Your objective>
A complete answer lists every line of the entries below where the string "byte" appears.

━━ Record set ━━

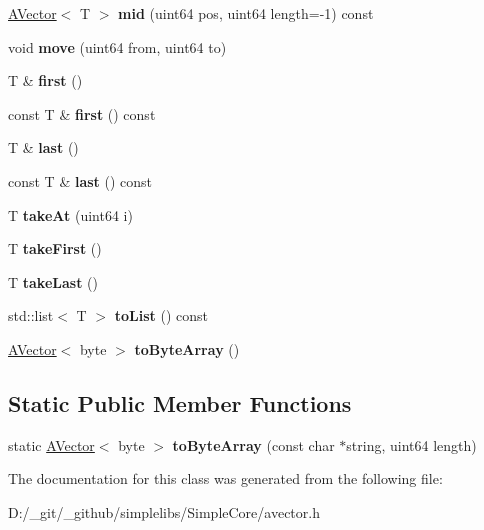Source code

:\begin{DoxyCompactItemize}
\mbox{\hyperlink{class_a_vector}{A\+Vector}}$<$ T $>$ {\bfseries mid} (uint64 pos, uint64 length=-\/1) const
\item 
\mbox{\label{class_a_vector_af045120312bc7a66ab31684bdbb039bd}} 
void {\bfseries move} (uint64 from, uint64 to)
\item 
\mbox{\label{class_a_vector_a9ad79c8f2af06e68a9eb022cae0bb966}} 
T \& {\bfseries first} ()
\item 
\mbox{\label{class_a_vector_a960abfbaf4b7b395286c82d79571147a}} 
const T \& {\bfseries first} () const
\item 
\mbox{\label{class_a_vector_a0465c474ee53f57eb8817a531ac530b2}} 
T \& {\bfseries last} ()
\item 
\mbox{\label{class_a_vector_afbdc200be19695bebbbc54dce5693f98}} 
const T \& {\bfseries last} () const
\item 
\mbox{\label{class_a_vector_a37df3ccd66a7747579aee01025e0e440}} 
T {\bfseries take\+At} (uint64 i)
\item 
\mbox{\label{class_a_vector_ae2cad9bb2968e2fe2c96554f6b36c4a9}} 
T {\bfseries take\+First} ()
\item 
\mbox{\label{class_a_vector_abaa54e33aa13edba5b2e4cad679f5c1b}} 
T {\bfseries take\+Last} ()
\item 
\mbox{\label{class_a_vector_a2563a5dbe02466a864d33af52c327198}} 
std\+::list$<$ T $>$ {\bfseries to\+List} () const
\item 
\mbox{\label{class_a_vector_a9bdf3d416f6ccdca02dda755def54433}} 
\mbox{\hyperlink{class_a_vector}{A\+Vector}}$<$ byte $>$ {\bfseries to\+Byte\+Array} ()
\end{DoxyCompactItemize}
\subsection*{Static Public Member Functions}
\begin{DoxyCompactItemize}
\item 
\mbox{\label{class_a_vector_aed5359eafaf528299407c675f064f0db}} 
static \mbox{\hyperlink{class_a_vector}{A\+Vector}}$<$ byte $>$ {\bfseries to\+Byte\+Array} (const char $\ast$string, uint64 length)
\end{DoxyCompactItemize}


The documentation for this class was generated from the following file\+:\begin{DoxyCompactItemize}
\item 
D\+:/\+\_\+git/\+\_\+github/simplelibs/\+Simple\+Core/avector.\+h\end{DoxyCompactItemize}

━━━

Expected answer>
\mbox{\hyperlink{class_a_vector}{A\+Vector}}$<$ byte $>$ {\bfseries to\+Byte\+Array} ()
static \mbox{\hyperlink{class_a_vector}{A\+Vector}}$<$ byte $>$ {\bfseries to\+Byte\+Array} (const char $\ast$string, uint64 length)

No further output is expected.